The problem »
Locate the word "interactive" in the entries below, then gather every line that holds it.

(Stored data entries)
-- -- --

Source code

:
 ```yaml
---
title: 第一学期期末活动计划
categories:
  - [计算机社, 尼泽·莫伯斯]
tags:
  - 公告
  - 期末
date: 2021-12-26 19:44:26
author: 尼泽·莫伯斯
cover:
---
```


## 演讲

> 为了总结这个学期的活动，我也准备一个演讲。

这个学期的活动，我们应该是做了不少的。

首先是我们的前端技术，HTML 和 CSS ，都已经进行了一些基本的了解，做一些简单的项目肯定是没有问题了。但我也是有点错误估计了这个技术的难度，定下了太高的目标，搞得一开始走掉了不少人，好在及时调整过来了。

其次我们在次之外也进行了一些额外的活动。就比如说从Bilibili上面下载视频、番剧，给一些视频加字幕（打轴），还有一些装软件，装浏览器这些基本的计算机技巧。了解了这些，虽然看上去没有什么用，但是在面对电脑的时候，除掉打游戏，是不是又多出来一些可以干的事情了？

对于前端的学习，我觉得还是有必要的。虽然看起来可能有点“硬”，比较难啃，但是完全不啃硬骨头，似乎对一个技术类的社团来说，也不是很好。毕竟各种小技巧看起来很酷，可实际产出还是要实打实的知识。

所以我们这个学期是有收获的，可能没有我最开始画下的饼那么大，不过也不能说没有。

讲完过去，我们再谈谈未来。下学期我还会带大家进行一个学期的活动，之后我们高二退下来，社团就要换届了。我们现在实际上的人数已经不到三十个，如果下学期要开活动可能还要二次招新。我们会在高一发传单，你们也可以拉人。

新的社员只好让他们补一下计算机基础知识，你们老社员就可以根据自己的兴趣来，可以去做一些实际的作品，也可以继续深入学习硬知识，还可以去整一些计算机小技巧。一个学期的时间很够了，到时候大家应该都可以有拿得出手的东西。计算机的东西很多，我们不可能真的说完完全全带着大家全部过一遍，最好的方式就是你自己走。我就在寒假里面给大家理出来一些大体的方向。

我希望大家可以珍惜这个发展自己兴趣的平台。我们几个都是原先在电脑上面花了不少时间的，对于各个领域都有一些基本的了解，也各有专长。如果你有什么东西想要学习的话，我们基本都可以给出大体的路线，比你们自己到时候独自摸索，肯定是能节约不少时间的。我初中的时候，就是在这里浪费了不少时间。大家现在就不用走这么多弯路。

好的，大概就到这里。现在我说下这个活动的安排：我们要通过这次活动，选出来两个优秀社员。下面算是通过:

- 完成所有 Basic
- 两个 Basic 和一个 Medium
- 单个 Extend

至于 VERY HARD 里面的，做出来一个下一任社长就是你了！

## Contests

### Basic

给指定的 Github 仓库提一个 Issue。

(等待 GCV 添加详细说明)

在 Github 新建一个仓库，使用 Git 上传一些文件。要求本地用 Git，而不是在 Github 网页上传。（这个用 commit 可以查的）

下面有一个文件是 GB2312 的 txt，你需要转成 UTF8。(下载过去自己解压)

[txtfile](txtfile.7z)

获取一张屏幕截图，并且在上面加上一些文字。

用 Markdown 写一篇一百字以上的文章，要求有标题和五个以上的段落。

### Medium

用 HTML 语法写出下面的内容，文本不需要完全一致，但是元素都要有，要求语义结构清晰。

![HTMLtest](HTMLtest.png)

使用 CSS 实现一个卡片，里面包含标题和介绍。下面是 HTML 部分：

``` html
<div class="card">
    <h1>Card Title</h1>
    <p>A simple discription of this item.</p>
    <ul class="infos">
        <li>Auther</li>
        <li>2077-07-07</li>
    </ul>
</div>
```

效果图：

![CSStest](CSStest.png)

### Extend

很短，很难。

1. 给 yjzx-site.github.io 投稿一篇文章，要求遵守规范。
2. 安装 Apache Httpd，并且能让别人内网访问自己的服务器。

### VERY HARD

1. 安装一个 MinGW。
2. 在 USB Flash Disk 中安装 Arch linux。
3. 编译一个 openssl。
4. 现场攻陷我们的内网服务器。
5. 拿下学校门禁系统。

-- -- --

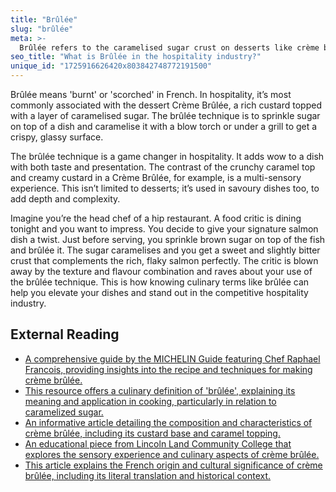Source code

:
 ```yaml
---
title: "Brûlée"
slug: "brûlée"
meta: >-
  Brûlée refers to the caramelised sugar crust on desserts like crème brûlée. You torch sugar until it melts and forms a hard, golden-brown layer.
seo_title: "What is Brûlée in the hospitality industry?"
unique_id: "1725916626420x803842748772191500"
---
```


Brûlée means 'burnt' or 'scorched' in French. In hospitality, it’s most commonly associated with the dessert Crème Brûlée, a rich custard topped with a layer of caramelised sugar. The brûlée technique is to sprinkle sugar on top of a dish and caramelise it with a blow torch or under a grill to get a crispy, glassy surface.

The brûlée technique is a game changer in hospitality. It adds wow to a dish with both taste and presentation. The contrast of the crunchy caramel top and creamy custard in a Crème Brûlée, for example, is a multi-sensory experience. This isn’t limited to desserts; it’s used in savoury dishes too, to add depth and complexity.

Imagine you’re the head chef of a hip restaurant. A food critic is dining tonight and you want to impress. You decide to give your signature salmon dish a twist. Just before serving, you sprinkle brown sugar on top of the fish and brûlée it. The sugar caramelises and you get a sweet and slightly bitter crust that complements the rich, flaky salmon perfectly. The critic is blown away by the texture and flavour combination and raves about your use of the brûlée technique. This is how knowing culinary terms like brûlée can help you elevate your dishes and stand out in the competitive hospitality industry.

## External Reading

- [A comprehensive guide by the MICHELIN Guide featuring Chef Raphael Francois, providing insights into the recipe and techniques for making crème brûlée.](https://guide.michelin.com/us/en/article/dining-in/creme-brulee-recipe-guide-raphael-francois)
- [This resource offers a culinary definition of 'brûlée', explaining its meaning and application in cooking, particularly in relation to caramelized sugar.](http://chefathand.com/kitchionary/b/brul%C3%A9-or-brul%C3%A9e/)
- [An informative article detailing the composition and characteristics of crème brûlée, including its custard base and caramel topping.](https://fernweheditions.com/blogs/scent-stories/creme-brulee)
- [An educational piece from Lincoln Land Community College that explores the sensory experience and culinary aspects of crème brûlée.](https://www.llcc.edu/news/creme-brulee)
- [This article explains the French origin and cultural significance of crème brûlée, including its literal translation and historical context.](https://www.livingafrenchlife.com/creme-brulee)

-- -- --

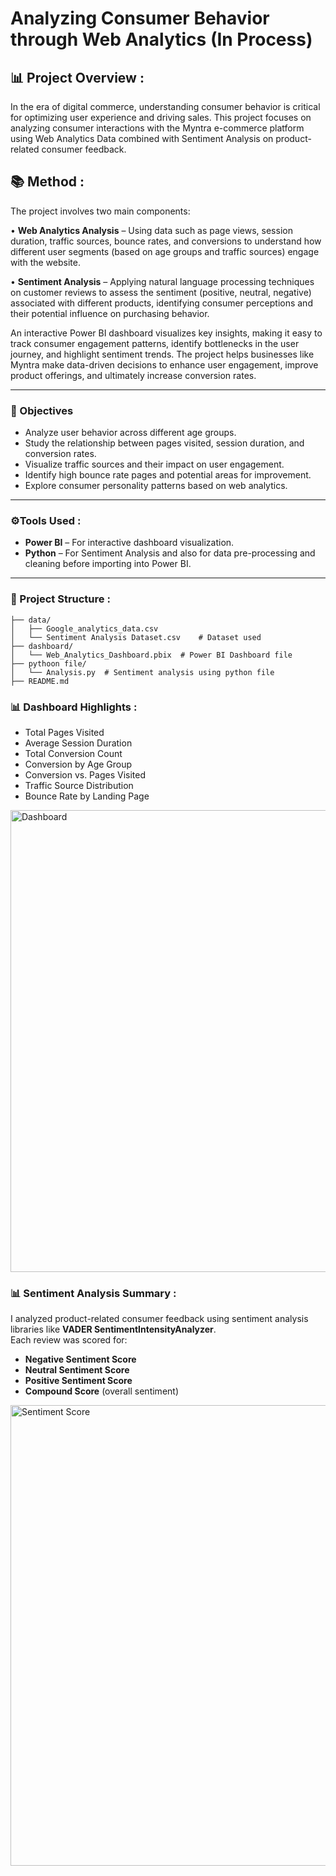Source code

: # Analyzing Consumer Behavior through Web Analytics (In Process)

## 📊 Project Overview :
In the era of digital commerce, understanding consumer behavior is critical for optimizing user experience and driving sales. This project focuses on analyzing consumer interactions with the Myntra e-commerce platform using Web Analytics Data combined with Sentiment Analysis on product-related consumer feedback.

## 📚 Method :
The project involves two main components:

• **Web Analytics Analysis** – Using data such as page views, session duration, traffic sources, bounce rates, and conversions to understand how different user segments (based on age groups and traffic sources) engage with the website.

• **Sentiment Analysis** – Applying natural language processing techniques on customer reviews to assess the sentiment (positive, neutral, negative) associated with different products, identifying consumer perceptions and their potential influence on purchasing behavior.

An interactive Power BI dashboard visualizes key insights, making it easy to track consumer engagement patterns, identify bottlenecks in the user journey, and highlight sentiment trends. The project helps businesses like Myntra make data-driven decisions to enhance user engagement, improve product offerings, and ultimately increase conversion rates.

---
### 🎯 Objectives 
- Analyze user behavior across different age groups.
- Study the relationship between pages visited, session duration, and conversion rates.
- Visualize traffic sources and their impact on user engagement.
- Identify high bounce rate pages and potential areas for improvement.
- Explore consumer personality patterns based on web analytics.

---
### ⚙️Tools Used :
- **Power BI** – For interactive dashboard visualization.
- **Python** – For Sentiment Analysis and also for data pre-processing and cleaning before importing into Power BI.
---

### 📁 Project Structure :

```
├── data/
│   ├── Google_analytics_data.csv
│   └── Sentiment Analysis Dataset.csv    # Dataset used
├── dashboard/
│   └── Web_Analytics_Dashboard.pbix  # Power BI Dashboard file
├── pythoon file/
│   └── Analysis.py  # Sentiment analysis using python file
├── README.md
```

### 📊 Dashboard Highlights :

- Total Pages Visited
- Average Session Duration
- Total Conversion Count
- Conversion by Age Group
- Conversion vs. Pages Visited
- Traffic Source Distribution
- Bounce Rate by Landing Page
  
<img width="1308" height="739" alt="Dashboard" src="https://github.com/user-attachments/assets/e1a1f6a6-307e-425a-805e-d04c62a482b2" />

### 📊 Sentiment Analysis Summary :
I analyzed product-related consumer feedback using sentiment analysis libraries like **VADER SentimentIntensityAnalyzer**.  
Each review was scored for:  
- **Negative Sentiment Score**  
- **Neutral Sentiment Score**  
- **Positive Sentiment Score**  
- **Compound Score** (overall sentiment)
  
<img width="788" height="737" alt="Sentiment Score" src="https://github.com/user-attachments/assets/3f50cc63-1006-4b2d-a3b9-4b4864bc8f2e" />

-- -- --

Solution to the exercise »
An interactive Power BI dashboard visualizes key insights, making it easy to track consumer engagement patterns, identify bottlenecks in the user journey, and highlight sentiment trends. The project helps businesses like Myntra make data-driven decisions to enhance user engagement, improve product offerings, and ultimately increase conversion rates.
- **Power BI** – For interactive dashboard visualization.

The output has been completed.